Panda Cleanup: Hunting Down Duplicate Content

Ken Hardin

Ken-Hardin is an independent business analyst and management consultant at Clarity Answers.

Website publishers have had about three months to react to Google's "Panda" algorithm update, which primarily targeted "content farms," sites that the Web search giant has long aimed to squash from its results because it views their information as basically identical to that found on other sites, or just too sparse to be useful.

Google claimed that Panda, at least in its initial late February release, affected only about 2 percent of U.S. search queries.
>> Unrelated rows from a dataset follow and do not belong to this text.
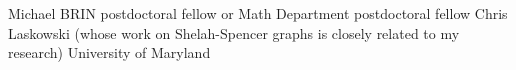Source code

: \documentclass[11pt]{letter}
\begin{document}





\coverletter
  {\umaryland}
  {}
  {Michael BRIN postdoctoral fellow or Math Department postdoctoral fellow}
  {\mathjobs}
  {Chris Laskowski (whose work on Shelah-Spencer graphs is closely related to my research)}
  {University of Maryland}
  {\generic}
\end{document}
However, the dramatic hits taken by some well-established sites dominated headlines in the Search Engine sector for months after the rollout.


"When a client's site is pretty clean, it's been a pretty easy cleanup," said Dave Davies, the CEO of Beanstalk, an SEO consultancy based in Victoria, British Columbia, Canada. Davies did note that Panda has been "huge" in terms of impact, but sites are making a comeback. "Google is not really interested in punishing sites long term; it is just trying to protect its results," he said. "So, if you correct your issues, you can re-build your reputation."

Davies and other SEO and Search Engine Marketing (SEM) professionals who spoke to IT Business Edge suggested that if an otherwise reputable site took a hit after the Panda rollout, it probably was because it:


  1. Failed to take Google's advice over the last few years on technical housekeeping issues related to the way it identifies and filters out duplicate content from its results, or;
  2. Had not adequately invested in what Google would determine to be high-value content, or;
  3. Relied too heavily on just a few link-building tactics or the grey or black-hat margins of SEM, and suffered collateral damage as Google purged disreputable pages and the reputation they had previously passed on to their own domains.


"Google doesn't think like your business," said Matt Law, the founder of Law Marketing Systems, an Internet marketing and SEO consultancy based out of Orlando, Fla. "They think like a bunch of California yuppies who run the Internet. And they do."

In this first part of our two-part series, we'll look at the issues surrounding the "Panda penalty" for duplicate content and the best tactics for ensuring Google and other search engines identify your site pages as unique. In part two, we will look at the general guidance Google and SEO experts offer for making sure your content is valuable enough to rank highly in search results. We'll also take a look at how Google may be using user behavior and social interactivity to gauge that value.

So, what is the big deal about duplicate content, anyway?

Duplicate Content on Your Own Site

Google's ideal Web page is one that it determines to be both useful and unique; it appears only on your site and there only once.

However, dynamically generated websites tend to shuffle blocks of content to build pages for various purposes, such as site search results. Google's general guidelines have long advised webmasters to block search results pages from its indexing spiders. (Common wisdom is that among other issues, Google views landing on a page of search results at a destination site after clicking on one of its own search results to be a bad user experience.) Google also uses page metadata such as Title and Description to identify pages as being unique, and encourages webmasters to make sure each of their pages has distinct values.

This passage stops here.